BINCHY LECTURE:THE 1937 Constitution owes more to the European constitutional tradition than to the influence of Catholic social teaching, according to High Court judge Mr Justice Gerard Hogan.
He was giving the Binchy Memorial Lecture to the Burren Law School at the weekend.
He said the drafters of the Constitution drew heavily on the German Weimar constitution, largely written by the liberal Jewish lawyer and politician Hugo Preuss.
“He probably had as much influence on the drafting of our Constitution as anyone outside the drafting team and Mr de Valera himself,” he said.

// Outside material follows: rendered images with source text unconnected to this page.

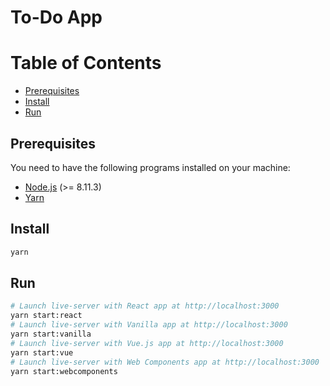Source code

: # To-Do App

Table of Contents
=================

* [Prerequisites](#prerequisites)
* [Install](#install)
* [Run](#run)

## Prerequisites

You need to have the following programs installed on your machine:
- [Node.js](https://nodejs.org/) (>= 8.11.3)
- [Yarn](https://yarnpkg.com/)

## Install

```sh
yarn
```

## Run

```sh
# Launch live-server with React app at http://localhost:3000
yarn start:react
# Launch live-server with Vanilla app at http://localhost:3000
yarn start:vanilla
# Launch live-server with Vue.js app at http://localhost:3000
yarn start:vue
# Launch live-server with Web Components app at http://localhost:3000
yarn start:webcomponents
```
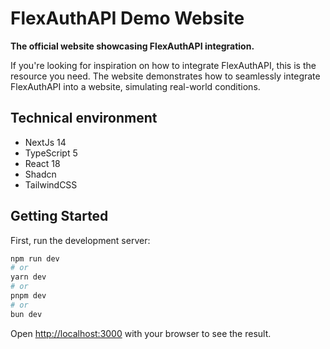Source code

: # FlexAuthAPI Demo Website

**The official website showcasing FlexAuthAPI integration.**

If you're looking for inspiration on how to integrate FlexAuthAPI, this is the resource you need.
The website demonstrates how to seamlessly integrate FlexAuthAPI into a website, simulating real-world conditions.

## Technical environment

- NextJs 14
- TypeScript 5
- React 18
- Shadcn
- TailwindCSS

## Getting Started

First, run the development server:

```bash
npm run dev
# or
yarn dev
# or
pnpm dev
# or
bun dev
```

Open [http://localhost:3000](http://localhost:3000) with your browser to see the result.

He pointed to many parallels between the documents, including a preamble; the prescription of the colours of the national flag; the assertion of popular sovereignty; a popularly elected president, with a seven-year term and open to every citizen over the age of 35, and who had similar powers in both constitutions; guarantees of the protection of liberty and dwelling in similar terms; and an invocation of the rules of international law, which was a new element to common law constitutions.
Other common provisions were the protection for marriage and motherhood; parental autonomy over children, but with the proviso for state intervention in exceptional cases; recognition of the right to property and the right to inherit; while also acknowledging the right to form unions and the state’s duty to protect workers from exploitation.
Both constitutions provided for the protection of individual rights, while also acknowledging socio-economic rights, he said.
He said that the 1980 book by JH Whyte, Church and State in Modern Ireland, which stated that certain articles in the Constitution “were obviously marked by Catholic thought”, has influenced much debate on the Constitution since. However, he pointed out that the recognition of the “special position” of the Catholic Church, now repealed, as the religion of the great majority of the people, echoed the 1801 Concordat between the pope and Napoleon.
This clearly influenced other constitutions, and a similar provision exists in the Polish constitution of 1921.